Некоторые исследователи считают непонятным и поэтому неисконным, что вина Йимы, которая привела к его падению, состояла во лжи. Его гордыня и самопоклонение, по их мнению, более поздний мотив, который к тому же не объясняет суть его лжи. Действительно, мы обнаруживаем такое обоснование лишь в более поздних текстах, однако его связь с ложью восходит к очень древним источникам: так, например, в большой надписи Дария хвастливый мятежник называется "лжецом". То, что древнейший король начинает восхвалять и благословлять сам себя, не только с полным основанием определено как ложь, это указывает в самом деле на исконную ложь того, что поставлено над человечеством, на ложь человека вообще, приписывающего себе преодоление сил природы. Это не словесная ложь, противостоящая словесной истине, это ложь наличного существования бытию. Иима молил божество сделать его бессмертным и сделать бессмертным все живущее; он молил о том, чтобы стать покорителем демонов, и стал им. Но он решает, будто сам достиг того, что было лишь милостью богов; он считает, что сам сотворил себя, сам дал себе бессмертие и предоставил его другим; то, что он господствует над демонами, представляется ему следствием собственного величия; это определяет его жизнь и поступки. Таким образом, он, как это было выражено[139], желает "внутренней неправды перед Богом и перед самим собой", точнее, он желает своим наличным существованием лжи по отношению к бытию.

Чтобы действительно понять экзистенциальную глубину рассказанного здесь перехода первого существа от истины ко лжи, надо рассмотреть это в рамках происходящей в мире борьбы между обоими принципами. Ибо истина и ложь — две основные направленности или, вернее, основные свойства, в противостоянии которых выражено противостояние двух принципов, добра и зла. Надо только иметь в виду, что истина здесь означает не сознательное совпадение, а ложь — не сознательное несовпадение высказанного с действительным. В Ведах понятием лжи иногда обозначается тревожная попытка скрыться во тьме души, где она, человеческая душа, уклоняется от самой себя, уходит от самой себя, прикидывается перед самой собой. Эта ложь собственному бытию прорывается и в отношении к другой душе, к действительности мира, к божеству. В Авесте она прежде всего — нарушение верности (лгать богу договора, Митре, означает нарушить договор), затем искажение ситуации позицией, даже характером оказавшейся в ней личности. Позиция указывает на характер, однако это отнюдь не последний, ни к чему далее не сводимый факт; он возникает во времени и в безвременье в начале пути, в решающие часы посредством выбора, который личность совершает и должна совершить в своей сущности, выбора между истиной и ложью, а в экзистенциальном выражении — между бытием в истине и бытием во лжи. Бытие же в истине означает в конечном итоге укрепить бытие в средоточии собственного существования, охранять и утверждать его; а бытие во лжи означает ослабить бытие в средоточии собственного существования, запятнать его и сделать его бесправным. Тот, кто истине предпочитает ложь, выбирает ее вместо истины, непосредственно вторгается своим решением в исход мировой борьбы. А это прежде всего оказывает влияние именно на средоточие его бытия; поскольку он отдался лжи бытия, следовательно, небытию, которое выдает себя за бытие, он подпадает под его власть. Так, Йима, властитель демонов, покорился их власти, перейдя от бытия в истине к бытию во лжи; сначала он становится их сообщником, затем их жертвой. Он вызывает действительно гибель бытия в том пункте, который именуется Йимой.

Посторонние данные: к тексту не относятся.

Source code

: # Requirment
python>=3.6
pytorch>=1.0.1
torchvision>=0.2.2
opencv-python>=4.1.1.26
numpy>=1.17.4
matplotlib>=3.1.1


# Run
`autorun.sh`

По Августину, сердце которого опалило жаркое веяние зороастризма, в истине и лжи речь идет не о правде и ложности самих вещей, а о голосе души. Душа сама определяет себя к истине или ко лжи. Истина человека — подтверждение посредством истины бытия.

ТРЕТЬЯ ЧАСТЬ

Истина мифов

В двух предшествующих частях я пояснил образы, которые раннее человечество составило себе о противоположности добра и зла, точнее, о зле в его противопоставлении добру. Эти образы говорят о происхождении, скорее, об источниках зла, однако помимо этого они дают нам представление о структуре зла, притом таким образом, что мы находим здесь и указания на характер добра. Однако они интересуют нас лишь в той мере, и только в той мере, в какой это — истинные изображения, в той мере, следовательно, в какой они способны существенно содействовать нашему пониманию природы зла и его отношения к добру. Мифическое введено в сферу нашего внимания ради истины, кроющейся в мифах. Это, конечно, не следует понимать так, будто существовавшая некогда не в мифическом образе истина была затем "облачена" в миф; предполагается, что опыт, имевший место (не "обретенный") в фактических встречах со злом в мире и в душе, непосредственно, а не окольным путем через понятийные или полупонятийные определения концентрировался в мифе. Для этого необходимо, чтобы мы, пройдя через все аллегории и мистософии ненаучных и научных толкований мифов, были готовы и способны воспринять то, что сообщается нам в мифах о человеческой действительности. Человеческая действительность означает для нашего предмета то, что специфически происходит в душе и в жизни человека, предавшегося "злу", и особенно человека, который готов подпасть под его власть.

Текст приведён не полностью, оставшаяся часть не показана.